## [What to produce]
Beginning with the line that contains "are inverse bijections", transcribe every line through the end of the entries exactly as written, and reproduce nothing else.
[Excerpted records]
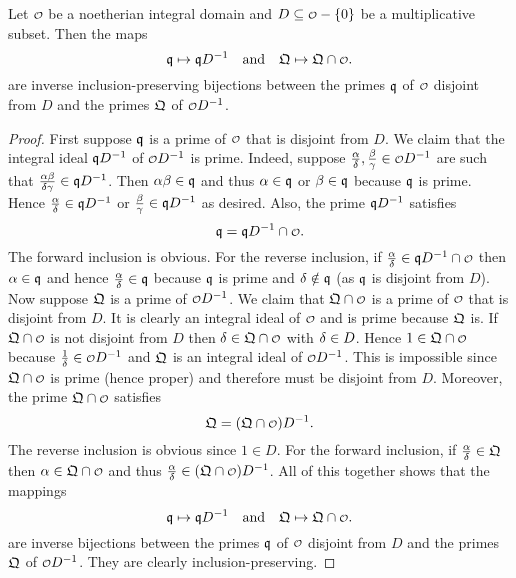     \begin{proposition}\label{prop:localization_prime_bijection}
      Let $\smc{O}$ be a noetherian integral domain and $D \subseteq \smc{O}-\{0\}$ be a multiplicative subset. Then the maps
      \[
        \mf{q} \mapsto \mf{q}D^{-1} \quad \text{and} \quad \mf{Q} \mapsto \mf{Q} \cap \smc{O}.
      \]
      are inverse inclusion-preserving bijections between the primes $\mathfrak{q}$ of $\smc{O}$ disjoint from $D$ and the primes $\mathfrak{Q}$ of $\smc{O}D^{-1}$.
    \end{proposition}
    \begin{proof}
      First suppose $\mathfrak{q}$ is a prime of $\smc{O}$ that is disjoint from $D$. We claim that the integral ideal $\mathfrak{q}D^{-1}$ of $\smc{O}D^{-1}$ is prime. Indeed, suppose $\frac{\a}{\d},\frac{\b}{\g} \in \smc{O}D^{-1}$ are such that $\frac{\alpha\beta}{\delta\gamma} \in \mathfrak{q}D^{-1}$. Then $\alpha\beta \in \mathfrak{q}$ and thus $\alpha \in \mathfrak{q}$ or $\beta \in \mathfrak{q}$ because $\mathfrak{q}$ is prime. Hence $\frac{\alpha}{\delta} \in \mathfrak{q}D^{-1}$ or $\frac{\beta}{\gamma} \in \mathfrak{q}D^{-1}$ as desired. Also, the prime $\mathfrak{q}D^{-1}$ satisfies
      \[
        \mf{q} = \mf{q}D^{-1} \cap \smc{O}.
      \]
      The forward inclusion is obvious. For the reverse inclusion, if $\frac{\a}{\d} \in \mf{q}D^{-1} \cap \smc{O}$ then $\alpha \in \mathfrak{q}$ and hence $\frac{\alpha}{\delta} \in \mathfrak{q}$ because $\mathfrak{q}$ is prime and $\delta \notin \mathfrak{q}$ (as $\mathfrak{q}$ is disjoint from $D$). Now suppose $\mathfrak{Q}$ is a prime of $\smc{O}D^{-1}$. We claim that $\mf{Q} \cap \smc{O}$ is a prime of $\smc{O}$ that is disjoint from $D$. It is clearly an integral ideal of $\smc{O}$ and is prime because $\mathfrak{Q}$ is. If $\mf{Q} \cap \smc{O}$ is not disjoint from $D$ then $\d \in \mf{Q} \cap \smc{O}$ with $\delta \in D$. Hence $1 \in \mf{Q} \cap \smc{O}$ because $\frac{1}{\d} \in \smc{O}D^{-1}$ and $\mathfrak{Q}$ is an integral ideal of $\smc{O}D^{-1}$. This is impossible since $\mf{Q} \cap \smc{O}$ is prime (hence proper) and therefore must be disjoint from $D$. Moreover, the prime $\mf{Q} \cap \smc{O}$ satisfies
      \[
        \mf{Q} = (\mf{Q} \cap \smc{O})D^{-1}.
      \]
      The reverse inclusion is obvious since $1 \in D$. For the forward inclusion, if $\frac{\alpha}{\delta} \in \mathfrak{Q}$ then $\a \in \mf{Q} \cap \smc{O}$ and thus $\frac{\a}{\d} \in (\mf{Q} \cap \smc{O})D^{-1}$. All of this together shows that the mappings
      \[
        \mf{q} \mapsto \mf{q}D^{-1} \quad \text{and} \quad \mf{Q} \mapsto \mf{Q} \cap \smc{O}.
      \]
      are inverse bijections between the primes $\mathfrak{q}$ of $\smc{O}$ disjoint from $D$ and the primes $\mathfrak{Q}$ of $\smc{O}D^{-1}$. They are clearly inclusion-preserving.
    \end{proof}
[/Excerpted records]
## [Result of this task]
      are inverse bijections between the primes $\mathfrak{q}$ of $\smc{O}$ disjoint from $D$ and the primes $\mathfrak{Q}$ of $\smc{O}D^{-1}$. They are clearly inclusion-preserving.
    \end{proof}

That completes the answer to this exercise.